Electromyography (EMG) and long term disability

When you file a short or long term disability insurance claim, your insurance company will request supportive evidence of your disabling condition in order to approve your claim for benefits. Some of the strongest documentation you can use to substantiate your disability claim is objective medical evidence of your diagnosis and subsequent symptoms. Electromyography (“EMG”) is among an array of medical diagnostic testing you can submit to your insurance company to support your disability claim.

In this article we will discuss the purpose of an EMG, what conditions an EMG is used to diagnose, how EMG results can support your claim for short and/or long term disability, and how the experienced team at The Maddox Firm can help prove your disability insurance claim.

EMG: What It Is and How It Works

EMG stands for electromyography, which is a diagnostic test used to measure the electrical activity of muscles. If you exhibit signs of muscle damage, weakness, and/or neuropathy (numbness and tingling), your treating physician may recommend you undergo an EMG. The test can be used to evaluate muscle weakness or nerve damage, as well as to assess the effects of treatment for muscle or nerve disorders. An EMG can also be used to distinguish between muscle and nerve disorders, as certain patterns of electrical activity are characteristic of each.

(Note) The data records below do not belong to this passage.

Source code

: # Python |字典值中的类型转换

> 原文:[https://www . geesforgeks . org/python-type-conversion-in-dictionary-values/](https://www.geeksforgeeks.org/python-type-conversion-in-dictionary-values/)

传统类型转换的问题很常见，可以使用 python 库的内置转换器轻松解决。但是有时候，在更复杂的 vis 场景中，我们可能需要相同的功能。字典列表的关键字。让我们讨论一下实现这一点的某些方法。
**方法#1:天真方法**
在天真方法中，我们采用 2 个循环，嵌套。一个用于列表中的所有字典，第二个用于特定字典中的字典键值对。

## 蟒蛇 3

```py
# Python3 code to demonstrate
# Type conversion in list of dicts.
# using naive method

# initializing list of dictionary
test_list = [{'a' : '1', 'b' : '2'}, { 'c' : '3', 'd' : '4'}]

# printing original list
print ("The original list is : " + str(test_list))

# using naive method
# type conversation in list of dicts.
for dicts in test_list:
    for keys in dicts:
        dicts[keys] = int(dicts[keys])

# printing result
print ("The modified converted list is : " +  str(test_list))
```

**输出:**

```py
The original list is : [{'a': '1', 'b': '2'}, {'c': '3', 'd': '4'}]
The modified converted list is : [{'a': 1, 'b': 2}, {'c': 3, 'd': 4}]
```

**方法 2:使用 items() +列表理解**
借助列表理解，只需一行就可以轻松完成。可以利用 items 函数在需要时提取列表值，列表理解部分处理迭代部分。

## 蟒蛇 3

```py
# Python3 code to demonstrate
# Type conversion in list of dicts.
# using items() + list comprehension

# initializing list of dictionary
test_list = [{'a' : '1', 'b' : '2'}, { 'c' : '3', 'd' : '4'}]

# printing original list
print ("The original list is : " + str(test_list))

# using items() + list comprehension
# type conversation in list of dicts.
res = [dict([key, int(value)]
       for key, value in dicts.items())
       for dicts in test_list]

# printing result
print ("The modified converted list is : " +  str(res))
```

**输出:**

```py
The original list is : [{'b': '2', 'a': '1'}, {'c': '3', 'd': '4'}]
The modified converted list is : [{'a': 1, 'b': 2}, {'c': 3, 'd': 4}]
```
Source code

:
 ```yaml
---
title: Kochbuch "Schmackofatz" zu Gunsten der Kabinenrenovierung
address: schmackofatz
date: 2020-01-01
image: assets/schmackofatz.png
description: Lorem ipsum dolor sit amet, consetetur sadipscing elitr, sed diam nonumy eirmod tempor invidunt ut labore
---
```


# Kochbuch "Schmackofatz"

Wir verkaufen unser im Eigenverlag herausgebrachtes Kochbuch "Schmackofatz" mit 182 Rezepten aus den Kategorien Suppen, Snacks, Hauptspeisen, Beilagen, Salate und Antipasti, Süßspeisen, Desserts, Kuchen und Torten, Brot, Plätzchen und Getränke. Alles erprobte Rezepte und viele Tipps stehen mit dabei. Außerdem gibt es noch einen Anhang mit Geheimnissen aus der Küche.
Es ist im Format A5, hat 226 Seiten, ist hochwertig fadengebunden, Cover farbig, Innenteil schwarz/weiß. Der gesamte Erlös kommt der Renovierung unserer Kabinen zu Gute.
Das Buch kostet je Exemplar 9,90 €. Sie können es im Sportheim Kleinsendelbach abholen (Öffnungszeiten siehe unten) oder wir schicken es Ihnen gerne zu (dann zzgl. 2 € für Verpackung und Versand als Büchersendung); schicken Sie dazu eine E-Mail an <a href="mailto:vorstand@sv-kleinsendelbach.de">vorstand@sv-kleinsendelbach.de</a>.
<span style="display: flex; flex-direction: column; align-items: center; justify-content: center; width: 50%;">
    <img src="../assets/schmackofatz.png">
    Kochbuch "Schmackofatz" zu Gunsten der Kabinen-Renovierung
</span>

An EMG is typically performed by a neurologist and can be done on an outpatient basis, with no hospital admittance required. The procedure involves inserting a small needle electrode through the skin, into the muscle, and measuring the electrical signals produced by the muscle fibers when they contract. The measurement data is then received by a monitor called an oscilloscope.

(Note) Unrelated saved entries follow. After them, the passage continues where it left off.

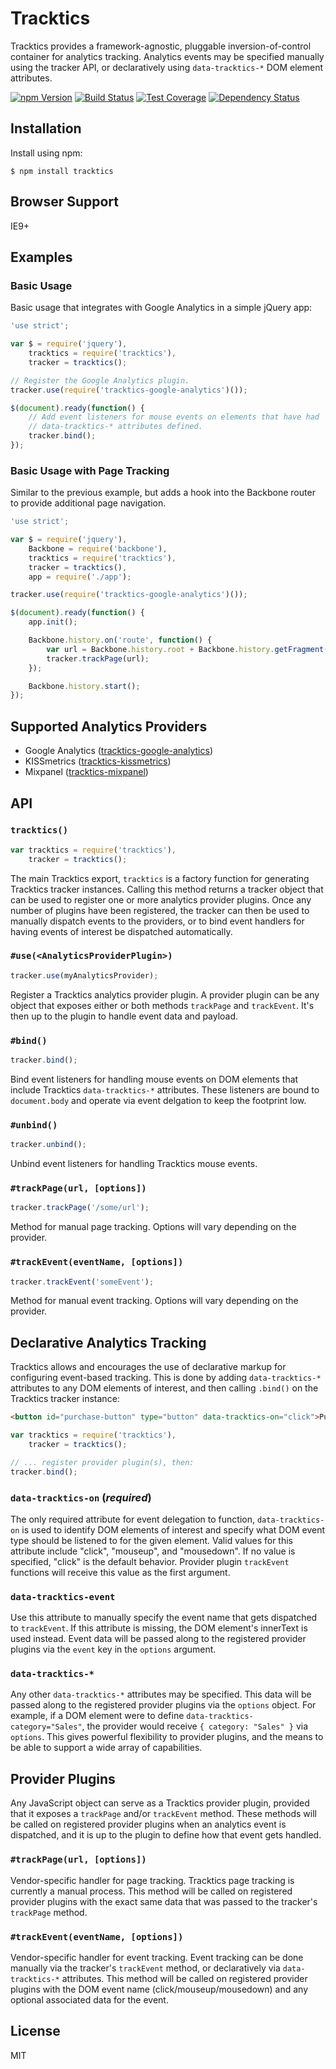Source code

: # Tracktics

Tracktics provides a framework-agnostic, pluggable inversion-of-control
container for analytics tracking. Analytics events may be specified manually
using the tracker API, or declaratively using `data-tracktics-*` DOM element
attributes.

[![npm Version][npm-badge]][npm]
[![Build Status][build-badge]][build-status]
[![Test Coverage][coverage-badge]][coverage-result]
[![Dependency Status][dep-badge]][dep-status]

## Installation

Install using npm:

    $ npm install tracktics

## Browser Support

IE9+

## Examples

### Basic Usage

Basic usage that integrates with Google Analytics in a simple jQuery app:

```js
'use strict';

var $ = require('jquery'),
    tracktics = require('tracktics'),
    tracker = tracktics();

// Register the Google Analytics plugin.
tracker.use(require('tracktics-google-analytics')());

$(document).ready(function() {
    // Add event listeners for mouse events on elements that have had
    // data-tracktics-* attributes defined.
    tracker.bind();
});
```

### Basic Usage with Page Tracking

Similar to the previous example, but adds a hook into the Backbone router to
provide additional page navigation.

```js
'use strict';

var $ = require('jquery'),
    Backbone = require('backbone'),
    tracktics = require('tracktics'),
    tracker = tracktics(),
    app = require('./app');

tracker.use(require('tracktics-google-analytics')());

$(document).ready(function() {
    app.init();

    Backbone.history.on('route', function() {
        var url = Backbone.history.root + Backbone.history.getFragment();
        tracker.trackPage(url);
    });

    Backbone.history.start();
});
```

## Supported Analytics Providers

 * Google Analytics ([tracktics-google-analytics](https://github.com/jimf/tracktics-google-analytics))
 * KISSmetrics ([tracktics-kissmetrics](https://github.com/jimf/tracktics-kissmetrics))
 * Mixpanel ([tracktics-mixpanel](https://github.com/jimf/tracktics-mixpanel))

## API

### `tracktics()`

```js
var tracktics = require('tracktics'),
    tracker = tracktics();
```

The main Tracktics export, `tracktics` is a factory function for generating
Tracktics tracker instances. Calling this method returns a tracker object that
can be used to register one or more analytics provider plugins. Once any number
of plugins have been registered, the tracker can then be used to manually
dispatch events to the providers, or to bind event handlers for having events
of interest be dispatched automatically.

### `#use(<AnalyticsProviderPlugin>)`

```js
tracker.use(myAnalyticsProvider);
```

Register a Tracktics analytics provider plugin. A provider plugin can be any
object that exposes either or both methods `trackPage` and `trackEvent`. It's
then up to the plugin to handle event data and payload.

### `#bind()`

```js
tracker.bind();
```

Bind event listeners for handling mouse events on DOM elements that include
Tracktics `data-tracktics-*` attributes. These listeners are bound to
`document.body` and operate via event delgation to keep the footprint low.

### `#unbind()`

```js
tracker.unbind();
```

Unbind event listeners for handling Tracktics mouse events.

### `#trackPage(url, [options])`

```js
tracker.trackPage('/some/url');
```

Method for manual page tracking. Options will vary depending on the provider.

### `#trackEvent(eventName, [options])`

```js
tracker.trackEvent('someEvent');
```

Method for manual event tracking. Options will vary depending on the provider.

## Declarative Analytics Tracking

Tracktics allows and encourages the use of declarative markup for configuring
event-based tracking. This is done by adding `data-tracktics-*` attributes to
any DOM elements of interest, and then calling `.bind()` on the Tracktics
tracker instance:

```html
<button id="purchase-button" type="button" data-tracktics-on="click">Purchase</button>
```

```js
var tracktics = require('tracktics'),
    tracker = tracktics();

// ... register provider plugin(s), then:
tracker.bind();
```

### `data-tracktics-on` (*required*)

The only required attribute for event delegation to function,
`data-tracktics-on` is used to identify DOM elements of interest and specify
what DOM event type should be listened to for the given element. Valid values
for this attribute include "click", "mouseup", and "mousedown". If no value is
specified, "click" is the default behavior. Provider plugin `trackEvent`
functions will receive this value as the first argument.

### `data-tracktics-event`

Use this attribute to manually specify the event name that gets dispatched to
`trackEvent`. If this attribute is missing, the DOM element's innerText is used
instead. Event data will be passed along to the registered provider plugins via
the `event` key in the `options` argument.

### `data-tracktics-*`

Any other `data-tracktics-*` attributes may be specified. This data will be
passed along to the registered provider plugins via the `options` object. For
example, if a DOM element were to define `data-tracktics-category="Sales"`, the
provider would receive `{ category: "Sales" }` via `options`. This gives
powerful flexibility to provider plugins, and the means to be able to support a
wide array of capabilities.

## Provider Plugins

Any JavaScript object can serve as a Tracktics provider plugin, provided that
it exposes a `trackPage` and/or `trackEvent` method. These methods will be
called on registered provider plugins when an analytics event is dispatched,
and it is up to the plugin to define how that event gets handled.

### `#trackPage(url, [options])`

Vendor-specific handler for page tracking. Tracktics page tracking is currently
a manual process. This method will be called on registered provider plugins
with the exact same data that was passed to the tracker's `trackPage` method.

### `#trackEvent(eventName, [options])`

Vendor-specific handler for event tracking. Event tracking can be done manually
via the tracker's `trackEvent` method, or declaratively via `data-tracktics-*`
attributes. This method will be called on registered provider plugins with the
DOM event name (click/mouseup/mousedown) and any optional associated data for
the event.

## License

MIT

[build-badge]: https://img.shields.io/travis/jimf/tracktics/master.svg
[build-status]: https://travis-ci.org/jimf/tracktics
[npm-badge]: https://img.shields.io/npm/v/tracktics.svg
[npm]: https://www.npmjs.org/package/tracktics
[coverage-badge]: https://img.shields.io/coveralls/jimf/tracktics.svg
[coverage-result]: https://coveralls.io/r/jimf/tracktics
[dep-badge]: https://img.shields.io/david/jimf/tracktics.svg
[dep-status]: https://david-dm.org/jimf/tracktics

Beyond the initial needle inserts, an EMG is a generally painless procedure. Your neurologist will isolate the affected area to test (such as legs, arms, etc.) and insert the needle electrodes. During the test, your neurologist will likely ask you to flex/contract the muscles (such as bending your leg, flexing your arm, etc.) to compare the readings. Your neurologist will want a data contrast of how your muscles react to the EMG at rest versus in activity.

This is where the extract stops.